Booming Crypto Markets Bring Out Cybercriminals
Despite the ongoing Covid pandemic still leading the headlines around the world, the topic has lost some prominence in the cyberthreat landscape since the beginning of this year. At the same time, threats related to cryptocurrencies have increased alongside rising crypto prices over the past few months, shows a recent report by ESET.
Mainstream acceptance, including by celebrities and executives like famous American rapper Snoop Dogg and Tesla CEO Elon Musk, has also contributed to the growing appeal of crypto assets. “Booming cryptocurrencies bring out cybercriminals,” the company emphasized in the study, released earlier this month and quoted by RT on Monday.
Crypto-related threats started to grow in the second half of 2020 and continued to increase in the first four months of 2021. This particular malware category expanded by 18.6%, with two spikes related to cryptocurrency miners in February and April.
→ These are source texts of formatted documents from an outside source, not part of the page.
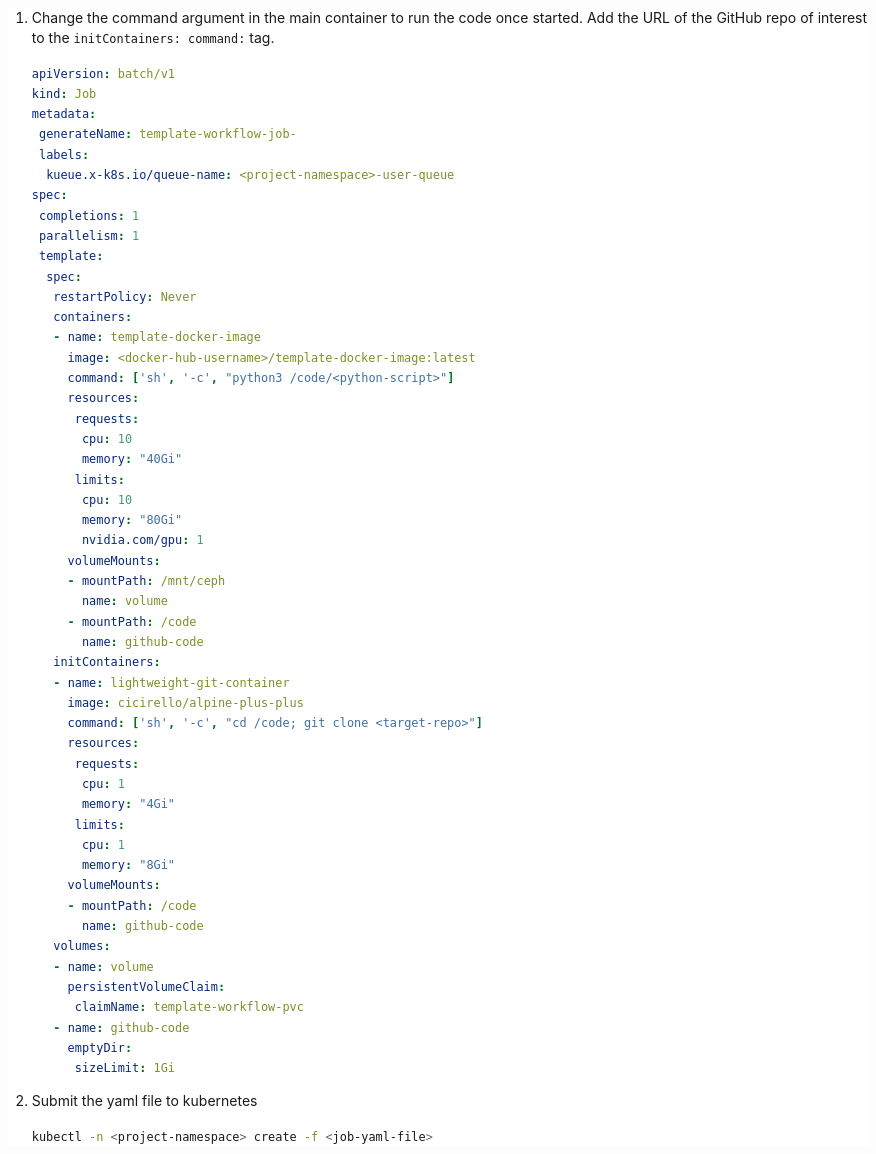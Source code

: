 1. Change the command argument in the main container to run the code once started. Add the URL of the GitHub repo of interest to the `initContainers: command:` tag.

    ```yaml
    apiVersion: batch/v1
    kind: Job
    metadata:
     generateName: template-workflow-job-
     labels:
      kueue.x-k8s.io/queue-name: <project-namespace>-user-queue
    spec:
     completions: 1
     parallelism: 1
     template:
      spec:
       restartPolicy: Never
       containers:
       - name: template-docker-image
         image: <docker-hub-username>/template-docker-image:latest
         command: ['sh', '-c', "python3 /code/<python-script>"]
         resources:
          requests:
           cpu: 10
           memory: "40Gi"
          limits:
           cpu: 10
           memory: "80Gi"
           nvidia.com/gpu: 1
         volumeMounts:
         - mountPath: /mnt/ceph
           name: volume
         - mountPath: /code
           name: github-code
       initContainers:
       - name: lightweight-git-container
         image: cicirello/alpine-plus-plus
         command: ['sh', '-c', "cd /code; git clone <target-repo>"]
         resources:
          requests:
           cpu: 1
           memory: "4Gi"
          limits:
           cpu: 1
           memory: "8Gi"
         volumeMounts:
         - mountPath: /code
           name: github-code
       volumes:
       - name: volume
         persistentVolumeClaim:
          claimName: template-workflow-pvc
       - name: github-code
         emptyDir:
          sizeLimit: 1Gi
    ```

1. Submit the yaml file to kubernetes

    ```bash
    kubectl -n <project-namespace> create -f <job-yaml-file>
    ```
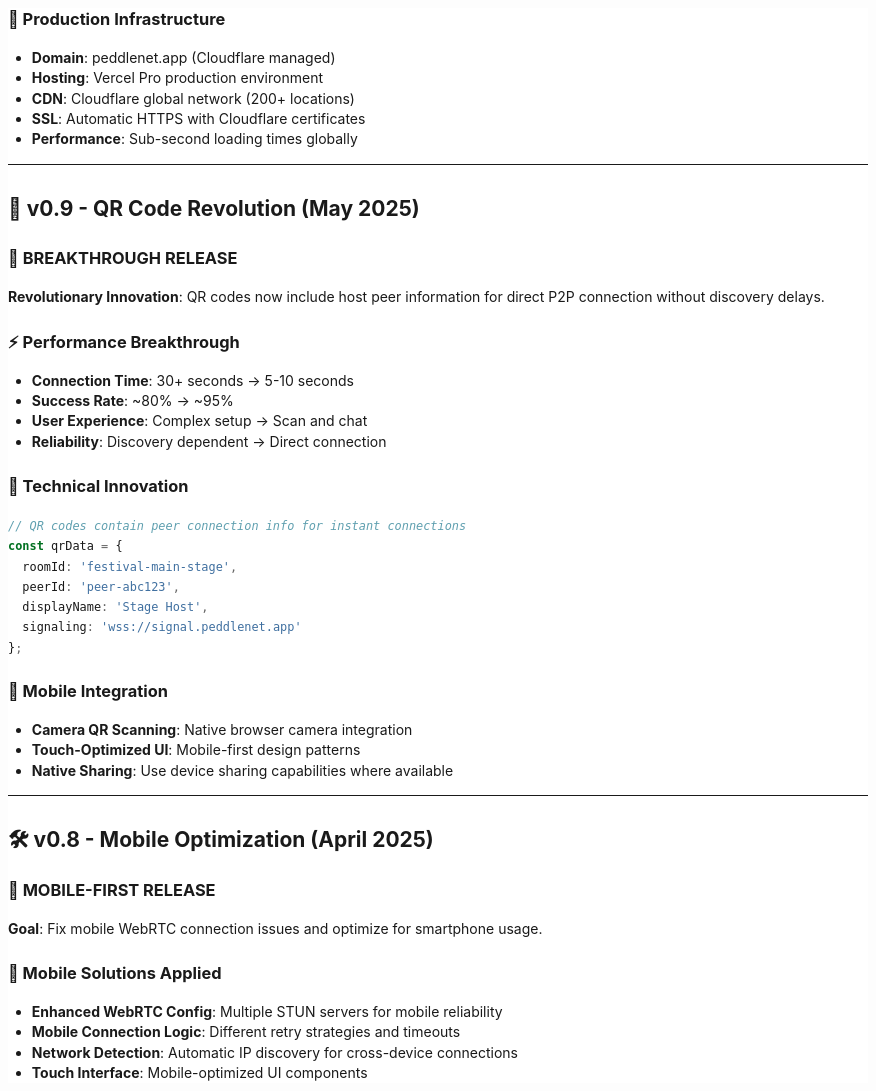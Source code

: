 ### 🎯 Production Infrastructure
- **Domain**: peddlenet.app (Cloudflare managed)
- **Hosting**: Vercel Pro production environment
- **CDN**: Cloudflare global network (200+ locations)
- **SSL**: Automatic HTTPS with Cloudflare certificates
- **Performance**: Sub-second loading times globally

---

## 🔄 v0.9 - QR Code Revolution (May 2025)

### 🎯 **BREAKTHROUGH RELEASE**

**Revolutionary Innovation**: QR codes now include host peer information for direct P2P connection without discovery delays.

### ⚡ Performance Breakthrough
- **Connection Time**: 30+ seconds → 5-10 seconds
- **Success Rate**: ~80% → ~95%
- **User Experience**: Complex setup → Scan and chat
- **Reliability**: Discovery dependent → Direct connection

### 🔧 Technical Innovation
```typescript
// QR codes contain peer connection info for instant connections
const qrData = {
  roomId: 'festival-main-stage',
  peerId: 'peer-abc123',
  displayName: 'Stage Host',
  signaling: 'wss://signal.peddlenet.app'
};
```

### 📱 Mobile Integration
- **Camera QR Scanning**: Native browser camera integration
- **Touch-Optimized UI**: Mobile-first design patterns
- **Native Sharing**: Use device sharing capabilities where available

---

## 🛠️ v0.8 - Mobile Optimization (April 2025)

### 📱 **MOBILE-FIRST RELEASE**

**Goal**: Fix mobile WebRTC connection issues and optimize for smartphone usage.

### 🔧 Mobile Solutions Applied
- **Enhanced WebRTC Config**: Multiple STUN servers for mobile reliability
- **Mobile Connection Logic**: Different retry strategies and timeouts
- **Network Detection**: Automatic IP discovery for cross-device connections
- **Touch Interface**: Mobile-optimized UI components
Noting that major cryptocurrencies like bitcoin (BTC) and ethereum (ETH) have reached their all-time highs during the period, researchers commented:
The upward trend comes as no surprise, since recent months have seen cryptocurrencies dramatically increase in value, becoming much more tempting for cybercriminals.
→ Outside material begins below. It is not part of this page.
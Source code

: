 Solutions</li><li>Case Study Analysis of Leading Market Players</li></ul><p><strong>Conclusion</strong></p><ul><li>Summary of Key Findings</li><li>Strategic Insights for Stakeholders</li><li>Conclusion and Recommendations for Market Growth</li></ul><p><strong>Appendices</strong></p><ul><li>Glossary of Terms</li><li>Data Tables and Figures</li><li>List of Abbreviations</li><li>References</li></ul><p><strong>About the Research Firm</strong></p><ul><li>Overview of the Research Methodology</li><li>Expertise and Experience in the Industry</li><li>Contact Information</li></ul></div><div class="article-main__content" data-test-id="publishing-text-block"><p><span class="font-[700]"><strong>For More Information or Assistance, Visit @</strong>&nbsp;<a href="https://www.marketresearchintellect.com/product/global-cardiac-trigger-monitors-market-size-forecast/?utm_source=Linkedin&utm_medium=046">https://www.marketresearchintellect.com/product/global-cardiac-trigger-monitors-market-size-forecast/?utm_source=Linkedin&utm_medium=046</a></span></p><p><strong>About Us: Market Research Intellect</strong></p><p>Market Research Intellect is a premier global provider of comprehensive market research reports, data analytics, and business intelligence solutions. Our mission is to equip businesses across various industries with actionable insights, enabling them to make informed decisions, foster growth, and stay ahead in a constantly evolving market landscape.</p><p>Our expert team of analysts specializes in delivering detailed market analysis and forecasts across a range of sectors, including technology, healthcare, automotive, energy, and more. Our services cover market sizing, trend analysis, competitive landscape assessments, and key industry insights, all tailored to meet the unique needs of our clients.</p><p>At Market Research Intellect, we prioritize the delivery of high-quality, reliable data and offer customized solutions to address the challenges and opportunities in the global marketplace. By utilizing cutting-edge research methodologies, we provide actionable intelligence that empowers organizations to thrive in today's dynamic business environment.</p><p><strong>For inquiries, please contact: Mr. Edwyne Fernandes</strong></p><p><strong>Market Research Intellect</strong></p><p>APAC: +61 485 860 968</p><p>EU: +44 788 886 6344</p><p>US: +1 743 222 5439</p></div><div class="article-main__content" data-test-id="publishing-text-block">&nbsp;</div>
The Russian Federation is the country that has suffered the most from cyber threats related to cryptocurrencies this year, accounting for 8.9% of all attacks. G7 leaders recently called on the government in Moscow to identify those who abuse cryptocurrency in ransomware attacks, as Bitcoin.com News reported. Russia is followed closely by Thailand, with 5.6% of the detections, and Peru comes in third with 5.3%.
Miners Drive Growth in Crypto-related Cyberthreats
Cryptocurrency mining software has been the driving force behind the growth of cryptocurrency threats, ESET said. According to the cybersecurity firm, this type of malware, including cryptojacking attacks, increased this year by 22% compared to the last four months of 2020.
Meanwhile, the share of crypto stealers dropped by 28%. Malicious software in this category often targets the biggest, most established cryptocurrencies such as bitcoin (BTC) and ethereum (ETH), the mining of which is not as profitable anymore. ESET has registered a significant increase in attacks involving ETH. Cybercriminals spreading mining software usually target smaller coins that have only recently become popular.
According to Igor Kabina, ESET Senior Detection Engineer, crypto-related criminality in the cyber space remains closely tied to ransomware as well. The increasing value of cryptocurrency, which the expert says is the go-to means of payment in such attacks, motivates perpetrators to create more ransomware. “This is because the relative anonymity offered by the cryptocurrency trading market enables threat actors to increase their profits without taking unnecessary risks,” the cybersecurity expert elaborated.